* [WHAT IS BEING ASKED]:
A verbatim copy of the line containing "and the marginal" and all lines after it, up to and including the final line of the records, is the only acceptable output.
Segment Start: DATA SUPPLIED
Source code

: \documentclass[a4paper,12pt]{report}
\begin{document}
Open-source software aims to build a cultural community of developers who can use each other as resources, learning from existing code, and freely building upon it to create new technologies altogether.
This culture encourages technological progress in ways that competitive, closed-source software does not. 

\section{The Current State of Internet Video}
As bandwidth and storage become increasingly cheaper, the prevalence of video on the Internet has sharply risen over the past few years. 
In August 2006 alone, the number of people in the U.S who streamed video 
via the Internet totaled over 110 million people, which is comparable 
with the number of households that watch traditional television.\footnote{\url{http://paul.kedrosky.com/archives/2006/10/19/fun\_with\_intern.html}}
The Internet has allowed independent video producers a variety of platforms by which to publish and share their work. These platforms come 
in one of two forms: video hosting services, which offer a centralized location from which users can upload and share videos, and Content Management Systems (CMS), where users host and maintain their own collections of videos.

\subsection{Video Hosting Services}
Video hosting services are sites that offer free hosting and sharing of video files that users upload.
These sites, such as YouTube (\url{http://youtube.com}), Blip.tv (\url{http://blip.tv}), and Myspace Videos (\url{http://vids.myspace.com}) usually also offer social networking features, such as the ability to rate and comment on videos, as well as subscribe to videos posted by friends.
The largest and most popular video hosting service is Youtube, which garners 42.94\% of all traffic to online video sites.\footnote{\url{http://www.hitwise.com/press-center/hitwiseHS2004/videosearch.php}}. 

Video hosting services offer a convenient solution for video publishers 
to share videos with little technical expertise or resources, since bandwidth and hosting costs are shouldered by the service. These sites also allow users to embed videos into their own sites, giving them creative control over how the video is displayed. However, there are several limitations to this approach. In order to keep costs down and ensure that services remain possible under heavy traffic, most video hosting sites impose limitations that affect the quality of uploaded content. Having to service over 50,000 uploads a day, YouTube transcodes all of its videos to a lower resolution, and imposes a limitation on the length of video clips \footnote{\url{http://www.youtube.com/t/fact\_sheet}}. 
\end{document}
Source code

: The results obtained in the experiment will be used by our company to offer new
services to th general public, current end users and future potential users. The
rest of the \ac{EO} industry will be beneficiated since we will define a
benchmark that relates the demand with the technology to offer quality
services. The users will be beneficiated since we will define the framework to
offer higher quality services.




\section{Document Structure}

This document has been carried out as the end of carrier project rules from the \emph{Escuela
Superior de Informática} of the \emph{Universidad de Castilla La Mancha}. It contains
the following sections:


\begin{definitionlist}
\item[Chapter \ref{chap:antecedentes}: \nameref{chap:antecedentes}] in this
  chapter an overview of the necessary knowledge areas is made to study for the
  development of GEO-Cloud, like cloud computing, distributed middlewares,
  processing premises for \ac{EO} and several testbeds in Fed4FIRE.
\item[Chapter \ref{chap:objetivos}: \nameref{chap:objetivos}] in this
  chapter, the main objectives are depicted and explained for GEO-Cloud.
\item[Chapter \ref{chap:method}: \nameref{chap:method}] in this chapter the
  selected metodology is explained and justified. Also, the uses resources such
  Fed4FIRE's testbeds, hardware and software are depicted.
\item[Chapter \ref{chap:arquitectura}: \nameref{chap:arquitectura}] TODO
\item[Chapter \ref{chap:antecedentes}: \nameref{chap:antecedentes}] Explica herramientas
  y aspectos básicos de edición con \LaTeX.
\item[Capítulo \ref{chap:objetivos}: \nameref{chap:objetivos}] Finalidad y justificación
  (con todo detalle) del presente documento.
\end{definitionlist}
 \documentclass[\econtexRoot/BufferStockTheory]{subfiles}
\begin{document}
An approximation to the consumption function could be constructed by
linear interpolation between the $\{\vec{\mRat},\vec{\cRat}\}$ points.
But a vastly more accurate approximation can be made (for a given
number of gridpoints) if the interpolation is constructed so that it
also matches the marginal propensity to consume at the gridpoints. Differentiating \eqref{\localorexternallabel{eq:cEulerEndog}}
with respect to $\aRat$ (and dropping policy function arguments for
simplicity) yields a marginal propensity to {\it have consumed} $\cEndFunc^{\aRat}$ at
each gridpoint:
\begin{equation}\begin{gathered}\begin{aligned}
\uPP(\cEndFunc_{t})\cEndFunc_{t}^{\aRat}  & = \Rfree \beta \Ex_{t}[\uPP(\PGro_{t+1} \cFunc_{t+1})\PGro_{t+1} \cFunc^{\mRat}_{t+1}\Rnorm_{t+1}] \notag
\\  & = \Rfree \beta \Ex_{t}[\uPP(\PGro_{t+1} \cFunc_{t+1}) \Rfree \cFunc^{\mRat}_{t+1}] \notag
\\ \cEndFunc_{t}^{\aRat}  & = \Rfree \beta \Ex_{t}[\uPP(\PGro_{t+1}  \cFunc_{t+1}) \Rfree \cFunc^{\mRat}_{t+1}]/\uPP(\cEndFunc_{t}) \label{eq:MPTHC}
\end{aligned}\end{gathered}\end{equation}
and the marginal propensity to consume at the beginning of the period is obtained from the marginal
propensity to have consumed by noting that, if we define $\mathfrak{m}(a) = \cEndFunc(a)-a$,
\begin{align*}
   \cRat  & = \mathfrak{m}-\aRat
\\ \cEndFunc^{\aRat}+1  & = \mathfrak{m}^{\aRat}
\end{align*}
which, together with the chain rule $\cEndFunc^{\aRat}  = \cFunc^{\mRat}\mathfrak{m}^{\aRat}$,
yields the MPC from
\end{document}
Segment End: DATA SUPPLIED
* [TASK SOLUTION]:
and the marginal propensity to consume at the beginning of the period is obtained from the marginal
propensity to have consumed by noting that, if we define $\mathfrak{m}(a) = \cEndFunc(a)-a$,
\begin{align*}
   \cRat  & = \mathfrak{m}-\aRat
\\ \cEndFunc^{\aRat}+1  & = \mathfrak{m}^{\aRat}
\end{align*}
which, together with the chain rule $\cEndFunc^{\aRat}  = \cFunc^{\mRat}\mathfrak{m}^{\aRat}$,
yields the MPC from
\end{document}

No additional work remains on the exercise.